The sedative effect of nalbuphine has been reported in literature.15, 22 In our study also patients who received nalbuphine were more sedated but arousable. Postoperative oxygen saturation was also maintained. Madhu et al. reported a longer duration of sedation (up to 6hrs) with nalbuphine contrary to our finding of shorter duration of sedation for the first 30 min only.22
Post-operative pain score was significantly lower in nalbuphine group till the first 30 min with lesser number of patients demanding rescue analgesia within the first 2 hr postoperatively. The requirement of additional analgesic after inj. PCM administration was also less in nalbuphine group. This finding was similar to many other studies. (Sadafule et al, Apte et al, Sharma et al, Madhu S et al.).16, 22, 23 The incidence of side-effects like shivering, nausea and vomiting was also not increased with the use of nalbuphine. Our results are similar to previous studies.9, 10, 11
The present study had a few limitations. The hemodynamic response to pneumoperitoneum beyond 30 min could not be analysed as most of the surgeries were completed within this time. Secondly, a balanced anesthesia technique including the use of opioid, intravenous induction and maintenance with inhalation anesthetic was used to provide anaesthesia, which may have resulted in less hemodynamic perturbations to pneumoperitoneum in nalbuphine as well as in saline group. We did not use invasive hemodynamic monitoring which is more reliable to study the hemodynamic changes. Another limitation was that we did not do a quantitative analysis of stress markers. The study involved ASA I and II patients, so the results may not be applicable to patients with ASA III and IV physical status.
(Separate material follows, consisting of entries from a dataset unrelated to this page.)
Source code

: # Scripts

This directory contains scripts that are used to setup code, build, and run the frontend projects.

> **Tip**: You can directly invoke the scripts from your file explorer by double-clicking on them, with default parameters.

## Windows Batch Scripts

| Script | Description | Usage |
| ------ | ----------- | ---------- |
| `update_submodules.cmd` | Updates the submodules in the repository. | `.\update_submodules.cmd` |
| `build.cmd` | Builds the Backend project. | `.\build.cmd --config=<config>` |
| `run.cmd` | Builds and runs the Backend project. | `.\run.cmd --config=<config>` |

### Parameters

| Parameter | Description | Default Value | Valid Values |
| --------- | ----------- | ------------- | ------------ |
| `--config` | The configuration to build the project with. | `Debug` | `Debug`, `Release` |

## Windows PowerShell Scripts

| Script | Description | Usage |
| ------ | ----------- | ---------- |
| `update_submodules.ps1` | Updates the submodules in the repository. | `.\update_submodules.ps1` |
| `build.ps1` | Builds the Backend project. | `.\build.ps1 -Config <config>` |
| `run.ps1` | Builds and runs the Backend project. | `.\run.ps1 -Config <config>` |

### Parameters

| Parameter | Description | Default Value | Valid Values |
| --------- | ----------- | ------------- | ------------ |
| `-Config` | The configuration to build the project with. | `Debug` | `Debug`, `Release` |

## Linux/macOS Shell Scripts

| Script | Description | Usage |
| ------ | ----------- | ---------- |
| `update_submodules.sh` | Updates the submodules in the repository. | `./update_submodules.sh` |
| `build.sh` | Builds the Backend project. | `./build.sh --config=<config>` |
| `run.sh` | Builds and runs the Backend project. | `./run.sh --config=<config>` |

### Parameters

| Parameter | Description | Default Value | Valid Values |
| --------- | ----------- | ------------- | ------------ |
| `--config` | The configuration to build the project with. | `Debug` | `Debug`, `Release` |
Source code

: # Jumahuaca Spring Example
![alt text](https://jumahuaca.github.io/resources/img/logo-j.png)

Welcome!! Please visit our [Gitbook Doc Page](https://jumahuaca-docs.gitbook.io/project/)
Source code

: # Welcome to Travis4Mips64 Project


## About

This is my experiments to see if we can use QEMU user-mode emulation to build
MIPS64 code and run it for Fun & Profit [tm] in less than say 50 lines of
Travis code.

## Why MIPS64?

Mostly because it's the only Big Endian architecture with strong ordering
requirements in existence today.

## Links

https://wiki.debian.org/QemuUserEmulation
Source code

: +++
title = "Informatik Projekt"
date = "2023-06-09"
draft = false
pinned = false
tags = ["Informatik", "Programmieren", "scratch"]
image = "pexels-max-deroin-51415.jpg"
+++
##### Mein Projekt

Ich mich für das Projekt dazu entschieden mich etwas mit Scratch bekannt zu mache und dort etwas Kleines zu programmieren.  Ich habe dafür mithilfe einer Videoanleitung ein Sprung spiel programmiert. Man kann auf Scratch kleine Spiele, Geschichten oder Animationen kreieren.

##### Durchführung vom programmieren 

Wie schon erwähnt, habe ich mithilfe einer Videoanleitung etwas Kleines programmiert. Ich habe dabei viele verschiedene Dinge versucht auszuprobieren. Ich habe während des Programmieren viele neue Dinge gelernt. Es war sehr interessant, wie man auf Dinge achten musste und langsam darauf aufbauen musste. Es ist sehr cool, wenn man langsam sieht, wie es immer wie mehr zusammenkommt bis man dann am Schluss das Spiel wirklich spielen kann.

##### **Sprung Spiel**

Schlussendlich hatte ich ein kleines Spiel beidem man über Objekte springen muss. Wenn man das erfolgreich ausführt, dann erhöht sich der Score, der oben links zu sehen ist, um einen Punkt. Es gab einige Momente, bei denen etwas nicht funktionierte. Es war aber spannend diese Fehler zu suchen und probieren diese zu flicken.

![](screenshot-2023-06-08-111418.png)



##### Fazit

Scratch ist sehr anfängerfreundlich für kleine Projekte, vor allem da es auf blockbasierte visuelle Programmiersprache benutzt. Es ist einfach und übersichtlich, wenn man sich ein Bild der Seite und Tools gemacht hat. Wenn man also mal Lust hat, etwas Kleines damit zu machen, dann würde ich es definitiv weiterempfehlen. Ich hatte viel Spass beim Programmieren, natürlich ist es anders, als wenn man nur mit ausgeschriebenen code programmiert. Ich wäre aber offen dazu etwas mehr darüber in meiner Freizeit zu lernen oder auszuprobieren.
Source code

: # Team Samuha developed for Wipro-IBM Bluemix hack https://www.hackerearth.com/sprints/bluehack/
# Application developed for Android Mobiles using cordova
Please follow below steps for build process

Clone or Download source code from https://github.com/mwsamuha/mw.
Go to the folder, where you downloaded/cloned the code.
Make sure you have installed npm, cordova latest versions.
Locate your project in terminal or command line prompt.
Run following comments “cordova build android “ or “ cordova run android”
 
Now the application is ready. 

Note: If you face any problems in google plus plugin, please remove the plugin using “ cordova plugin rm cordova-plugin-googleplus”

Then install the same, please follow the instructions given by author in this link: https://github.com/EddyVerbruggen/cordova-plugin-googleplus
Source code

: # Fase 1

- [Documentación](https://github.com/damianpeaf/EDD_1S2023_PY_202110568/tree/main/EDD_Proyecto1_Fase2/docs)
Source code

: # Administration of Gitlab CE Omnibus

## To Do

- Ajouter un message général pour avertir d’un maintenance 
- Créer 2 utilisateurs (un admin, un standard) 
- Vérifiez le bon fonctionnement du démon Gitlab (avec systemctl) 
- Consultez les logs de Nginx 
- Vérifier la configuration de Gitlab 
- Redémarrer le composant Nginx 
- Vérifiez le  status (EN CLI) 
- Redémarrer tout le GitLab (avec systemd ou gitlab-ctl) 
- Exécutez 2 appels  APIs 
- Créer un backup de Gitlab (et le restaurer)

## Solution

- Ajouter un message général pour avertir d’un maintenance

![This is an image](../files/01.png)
Based on the above results we conclude that nalbuphine provides stable hemodynamics with better analgesia for first 30min in postoperative period in ASA I and II adults undergoing laparoscopic procedures under balanced general anaesthesia. Further, studies in patients with cardiac compromise or uncontrolled hypertension are recommended to find out the efficacy of nalbuphine for suppressing the hemodynamic response to pneumoperitoneum in this subgroup of patients. The use of invasive hemodynamic monitoring and stress hormone analysis may also be incorporated in future studies.